Colocando el balón
sobre el círculo de cal, siente cómo todo el ruido de los graderíos se
precipita sobre él. Sus oídos distinguen una masa acústica sin coherencia; en
ella adivina rechiflas, insultos, oraciones, la estridencia espectacular de los
fanáticos enardecidos. En sus pies está el gol del campeonato, el final
eufórico de un partido llevado al límite de la condición física. Imagina a su
madre viéndolo a través de la televisión, a sus amigos de infancia posponiendo
sus redes de pescar para aplaudirle sus piques sobre las bandas del Mateo
Flores. Acaso todo Livingstone se encuentre paralizado; los turistas puede que
no se sientan bienvenidos. El arquero del equipo rival se aproxima al balón,
masculla algo ininteligible. En cámara lenta ve cómo se escupe el guante y
restriega la saliva sobre el esférico.

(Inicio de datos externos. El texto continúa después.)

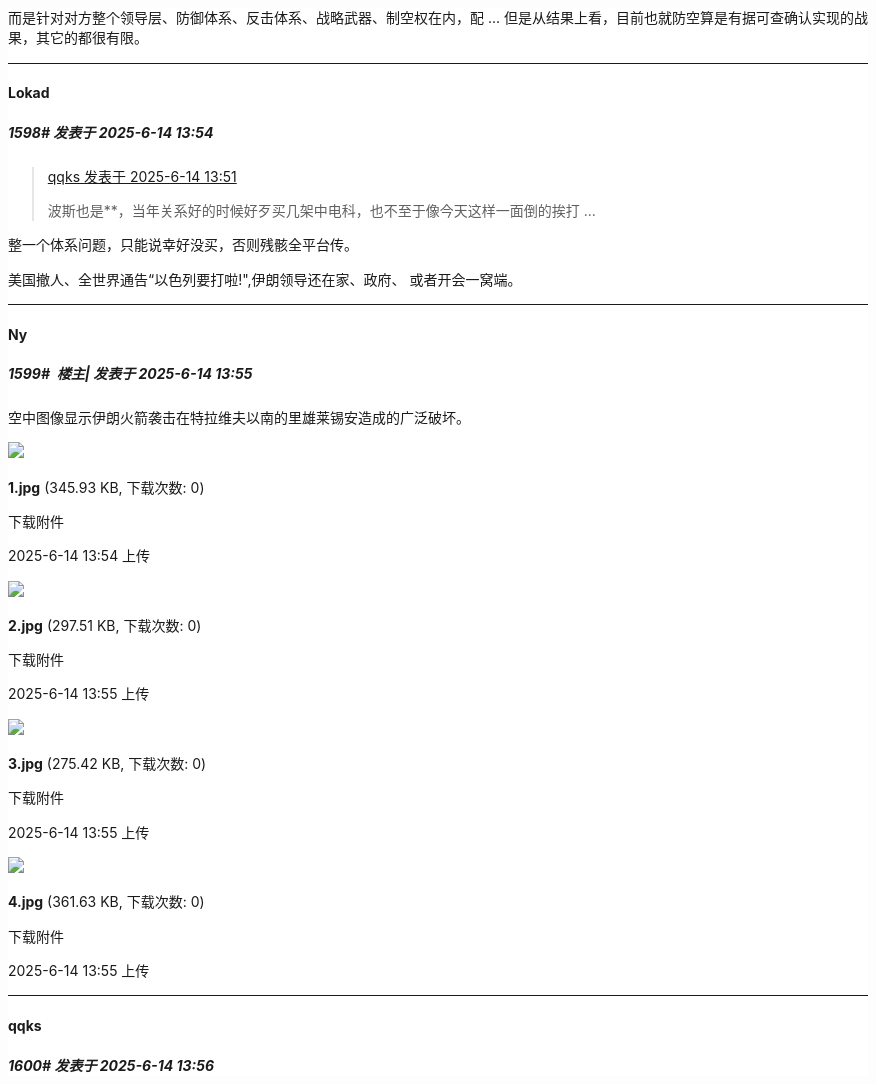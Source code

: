 而是针对对方整个领导层、防御体系、反击体系、战略武器、制空权在内，配 ...</blockquote>
但是从结果上看，目前也就防空算是有据可查确认实现的战果，其它的都很有限。

*****

####  Lokad  
##### 1598#       发表于 2025-6-14 13:54

<blockquote><a href="httphttps://stage1st.com/2b/forum.php?mod=redirect&amp;goto=findpost&amp;pid=67937020&amp;ptid=2253702" target="_blank">qqks 发表于 2025-6-14 13:51</a>

波斯也是**，当年关系好的时候好歹买几架中电科，也不至于像今天这样一面倒的挨打 ...</blockquote>
整一个体系问题，只能说幸好没买，否则残骸全平台传。

美国撤人、全世界通告“以色列要打啦!",伊朗领导还在家、政府、 或者开会一窝端。

*****

####  Ny  
##### 1599#         楼主| 发表于 2025-6-14 13:55

空中图像显示伊朗火箭袭击在特拉维夫以南的里雄莱锡安造成的广泛破坏。

<img src="https://img.stage1st.com/forum/202506/14/135452j36v25to0022hzv6.jpg" referrerpolicy="no-referrer">

<strong>1.jpg</strong> (345.93 KB, 下载次数: 0)

下载附件

2025-6-14 13:54 上传

<img src="https://img.stage1st.com/forum/202506/14/135509qu2yg3ugizgweu6z.jpg" referrerpolicy="no-referrer">

<strong>2.jpg</strong> (297.51 KB, 下载次数: 0)

下载附件

2025-6-14 13:55 上传

<img src="https://img.stage1st.com/forum/202506/14/135538unvlvhuzinimoo6n.jpg" referrerpolicy="no-referrer">

<strong>3.jpg</strong> (275.42 KB, 下载次数: 0)

下载附件

2025-6-14 13:55 上传

<img src="https://img.stage1st.com/forum/202506/14/135539fpksehyh6f1knlvv.jpg" referrerpolicy="no-referrer">

<strong>4.jpg</strong> (361.63 KB, 下载次数: 0)

下载附件

2025-6-14 13:55 上传


*****

####  qqks  
##### 1600#       发表于 2025-6-14 13:56

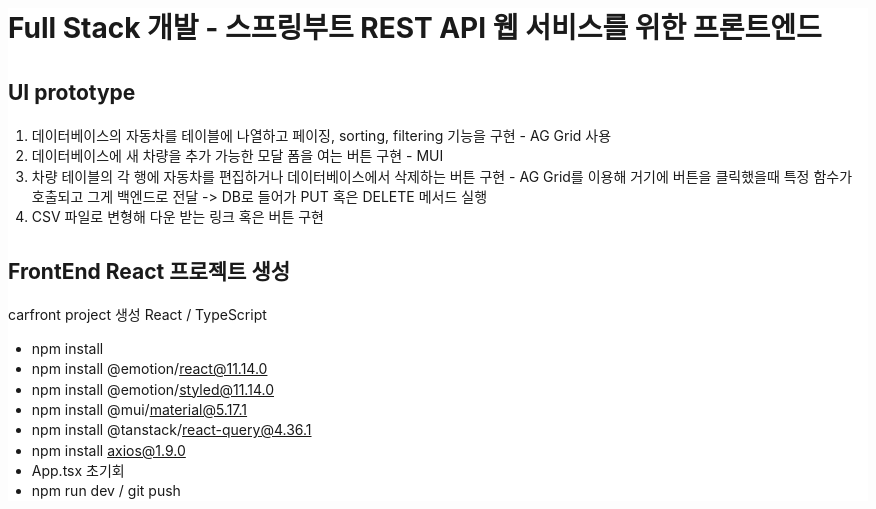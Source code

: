 #  Full Stack 개발 - 스프링부트 REST API 웹 서비스를 위한 프론트엔드
## UI prototype
1. 데이터베이스의 자동차를 테이블에 나열하고 페이징, sorting, filtering 기능을 구현 - AG Grid 사용
2. 데이터베이스에 새 차량을 추가 가능한 모달 폼을 여는 버튼 구현 - MUI
3. 차량 테이블의 각 행에 자동차를 편집하거나 데이터베이스에서 삭제하는 버튼 구현 - AG Grid를 이용해 거기에 버튼을 클릭했을때 특정 함수가 호출되고 그게 백엔드로 전달 -> DB로 들어가 PUT 혹은 DELETE 메서드 실행
4. CSV 파일로 변형해 다운 받는 링크 혹은 버튼 구현

## FrontEnd React 프로젝트 생성
carfront project 생성 React / TypeScript
- npm install
- npm install @emotion/react@11.14.0
- npm install @emotion/styled@11.14.0
- npm install @mui/material@5.17.1
- npm install @tanstack/react-query@4.36.1
- npm install axios@1.9.0
- App.tsx 초기회
- npm run dev / git push

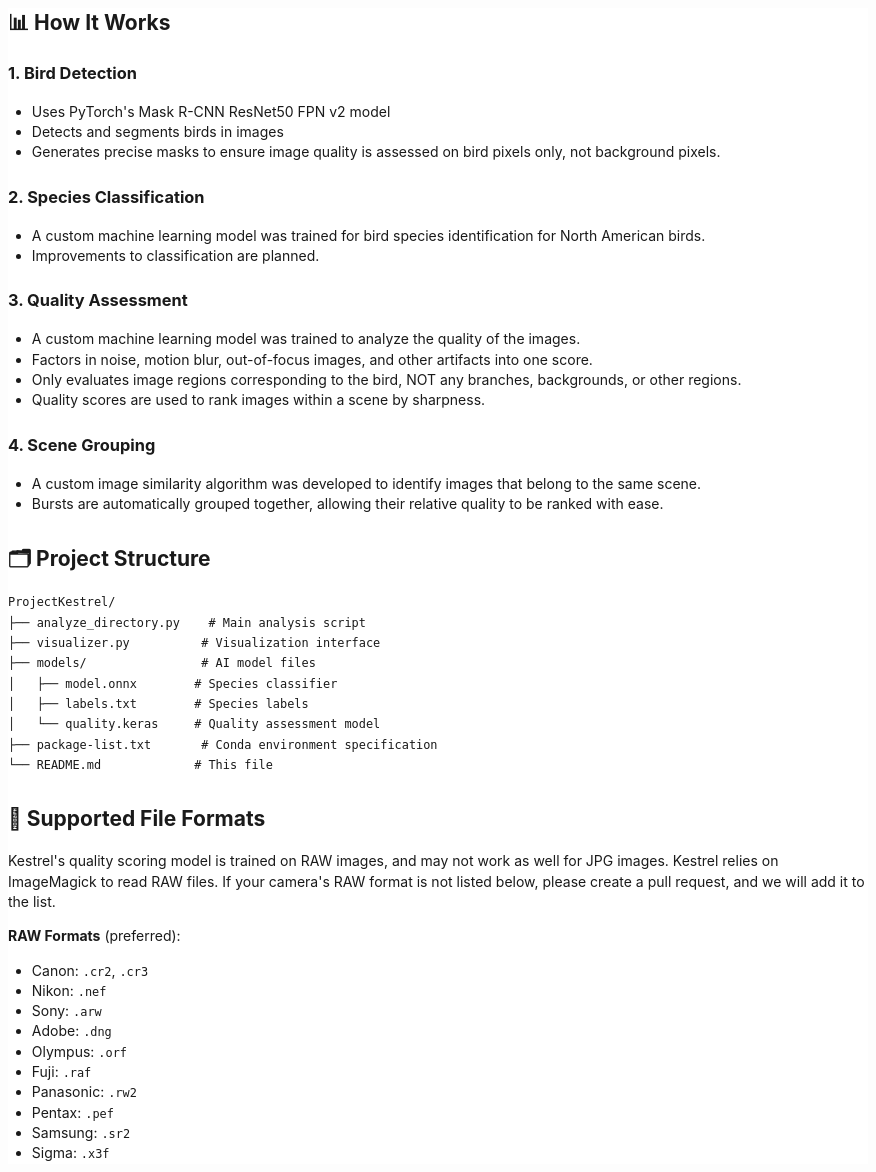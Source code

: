 ## 📊 How It Works

### 1. Bird Detection
- Uses PyTorch's Mask R-CNN ResNet50 FPN v2 model
- Detects and segments birds in images
- Generates precise masks to ensure image quality is assessed on bird pixels only, not background pixels.

### 2. Species Classification
- A custom machine learning model was trained for bird species identification for North American birds.
- Improvements to classification are planned.

### 3. Quality Assessment
- A custom machine learning model was trained to analyze the quality of the images.
- Factors in noise, motion blur, out-of-focus images, and other artifacts into one score.
- Only evaluates image regions corresponding to the bird, NOT any branches, backgrounds, or other regions.
- Quality scores are used to rank images within a scene by sharpness.

### 4. Scene Grouping
- A custom image similarity algorithm was developed to identify images that belong to the same scene.
- Bursts are automatically grouped together, allowing their relative quality to be ranked with ease.

## 🗂️ Project Structure

```
ProjectKestrel/
├── analyze_directory.py    # Main analysis script
├── visualizer.py          # Visualization interface
├── models/                # AI model files
│   ├── model.onnx        # Species classifier
│   ├── labels.txt        # Species labels
│   └── quality.keras     # Quality assessment model
├── package-list.txt       # Conda environment specification
└── README.md             # This file
```

## 🎯 Supported File Formats

Kestrel's quality scoring model is trained on RAW images, and may not work as well for JPG images. Kestrel relies on ImageMagick to read RAW files. If your camera's RAW format is not listed below, please create a pull request, and we will add it to the list.

**RAW Formats** (preferred):
- Canon: `.cr2`, `.cr3`
- Nikon: `.nef`
- Sony: `.arw`
- Adobe: `.dng`
- Olympus: `.orf`
- Fuji: `.raf`
- Panasonic: `.rw2`
- Pentax: `.pef`
- Samsung: `.sr2`
- Sigma: `.x3f`
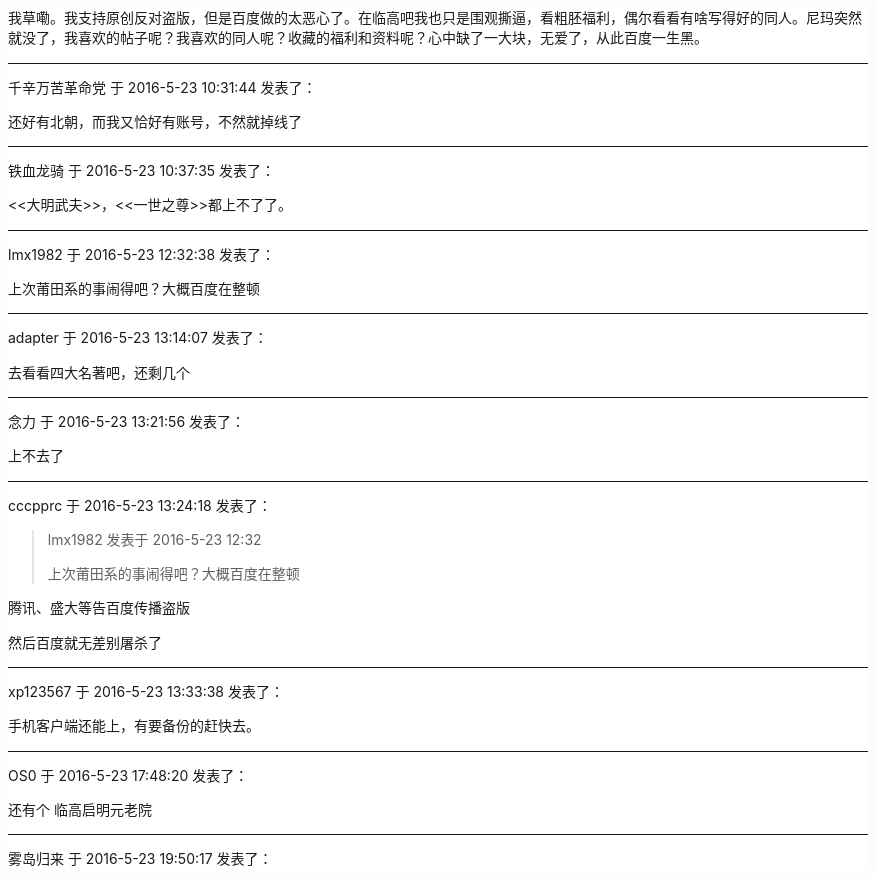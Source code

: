 我草嘞。我支持原创反对盗版，但是百度做的太恶心了。在临高吧我也只是围观撕逼，看粗胚福利，偶尔看看有啥写得好的同人。尼玛突然就没了，我喜欢的帖子呢？我喜欢的同人呢？收藏的福利和资料呢？心中缺了一大块，无爱了，从此百度一生黑。

---

千辛万苦革命党 于 2016-5-23 10:31:44 发表了：

还好有北朝，而我又恰好有账号，不然就掉线了

---

铁血龙骑 于 2016-5-23 10:37:35 发表了：

&lt;&lt;大明武夫&gt;&gt;，&lt;&lt;一世之尊&gt;&gt;都上不了了。

---

lmx1982 于 2016-5-23 12:32:38 发表了：

上次莆田系的事闹得吧？大概百度在整顿

---

adapter 于 2016-5-23 13:14:07 发表了：

去看看四大名著吧，还剩几个

---

念力 于 2016-5-23 13:21:56 发表了：

上不去了

---

cccpprc 于 2016-5-23 13:24:18 发表了：

> lmx1982 发表于 2016-5-23 12:32
>
> 上次莆田系的事闹得吧？大概百度在整顿

腾讯、盛大等告百度传播盗版

然后百度就无差别屠杀了

---

xp123567 于 2016-5-23 13:33:38 发表了：

手机客户端还能上，有要备份的赶快去。

---

OS0 于 2016-5-23 17:48:20 发表了：

还有个
临高启明元老院

---

雾岛归来 于 2016-5-23 19:50:17 发表了：
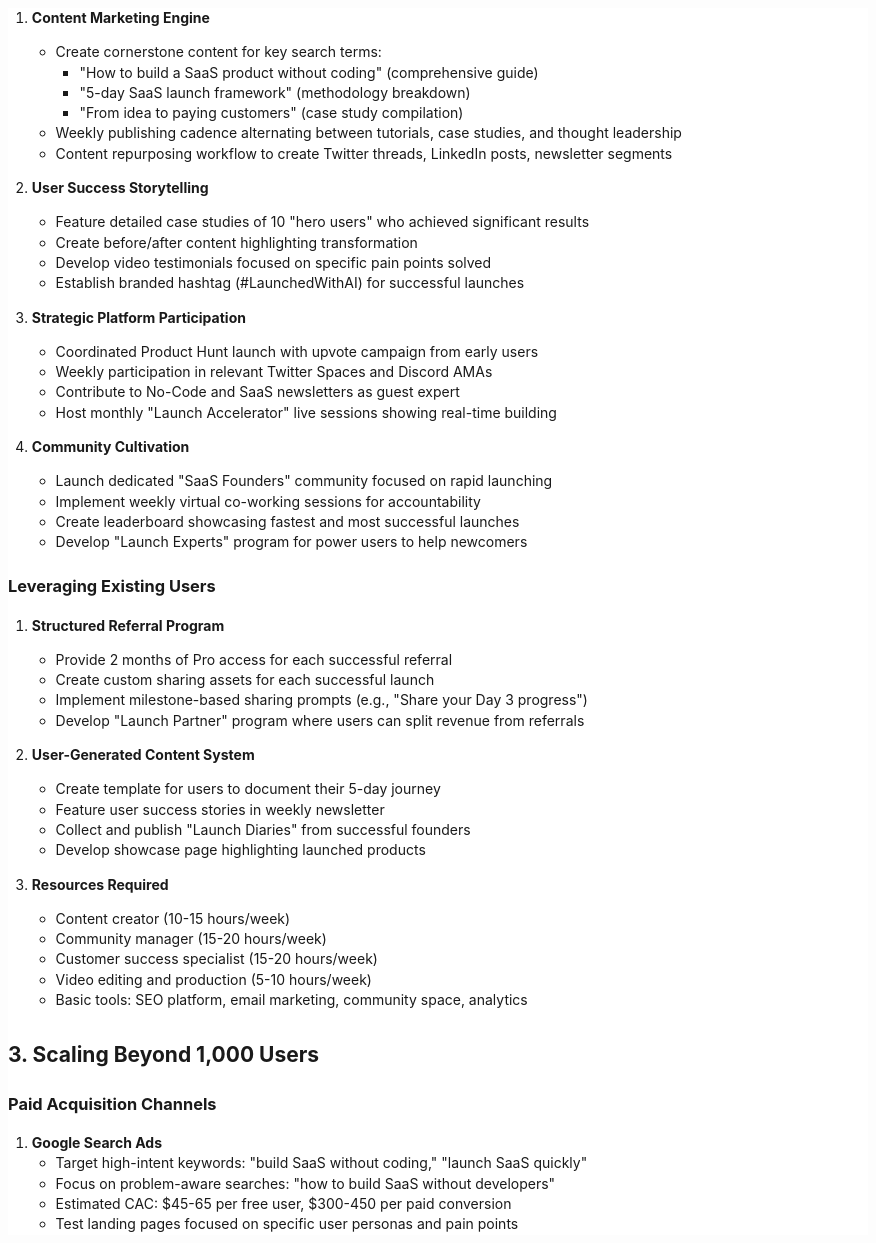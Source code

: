 1. **Content Marketing Engine**
   - Create cornerstone content for key search terms:
     * "How to build a SaaS product without coding" (comprehensive guide)
     * "5-day SaaS launch framework" (methodology breakdown)
     * "From idea to paying customers" (case study compilation)
   - Weekly publishing cadence alternating between tutorials, case studies, and thought leadership
   - Content repurposing workflow to create Twitter threads, LinkedIn posts, newsletter segments

2. **User Success Storytelling**
   - Feature detailed case studies of 10 "hero users" who achieved significant results
   - Create before/after content highlighting transformation
   - Develop video testimonials focused on specific pain points solved
   - Establish branded hashtag (#LaunchedWithAI) for successful launches

3. **Strategic Platform Participation**
   - Coordinated Product Hunt launch with upvote campaign from early users
   - Weekly participation in relevant Twitter Spaces and Discord AMAs
   - Contribute to No-Code and SaaS newsletters as guest expert
   - Host monthly "Launch Accelerator" live sessions showing real-time building

4. **Community Cultivation**
   - Launch dedicated "SaaS Founders" community focused on rapid launching
   - Implement weekly virtual co-working sessions for accountability
   - Create leaderboard showcasing fastest and most successful launches
   - Develop "Launch Experts" program for power users to help newcomers

### Leveraging Existing Users

1. **Structured Referral Program**
   - Provide 2 months of Pro access for each successful referral
   - Create custom sharing assets for each successful launch
   - Implement milestone-based sharing prompts (e.g., "Share your Day 3 progress")
   - Develop "Launch Partner" program where users can split revenue from referrals

2. **User-Generated Content System**
   - Create template for users to document their 5-day journey
   - Feature user success stories in weekly newsletter
   - Collect and publish "Launch Diaries" from successful founders
   - Develop showcase page highlighting launched products

3. **Resources Required**
   - Content creator (10-15 hours/week)
   - Community manager (15-20 hours/week)
   - Customer success specialist (15-20 hours/week)
   - Video editing and production (5-10 hours/week)
   - Basic tools: SEO platform, email marketing, community space, analytics

## 3. Scaling Beyond 1,000 Users

### Paid Acquisition Channels

1. **Google Search Ads**
   - Target high-intent keywords: "build SaaS without coding," "launch SaaS quickly"
   - Focus on problem-aware searches: "how to build SaaS without developers"
   - Estimated CAC: $45-65 per free user, $300-450 per paid conversion
   - Test landing pages focused on specific user personas and pain points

El árbitro amonesta al guardameta, pero
el daño ya está hecho. Las fosas nasales se le obstruyen de terror y asco; lo
que todos tomaron como el más vulgar de los malos presagios, para él fue una
invocación, un eco oscuro dentro de su subconsciente. Súbitamente le pesa la
sangre, la persecución y destierro de sus ancestros, el África indómita
disminuyéndose en el horizonte. Las piernas se le engarrotan, sabe que no es el
cansancio. Cuando suena el silbato, se percibe aterido, maniatado por la
superstición. Sin explicárselo a sí mismo, intuye al dios de los esclavistas
coexistiendo con las deidades yorubas, el sincretismo religioso rebelándose,
implacable, susurrándole en el oído. La historia de su pueblo lo encuentra,
para su desgracia, justamente en la final de la liga profesional de fútbol
guatemalteco. Levanta la vista, alza el rostro desfigurado por el pánico. El
arco le parece diminuto, el portero inmenso.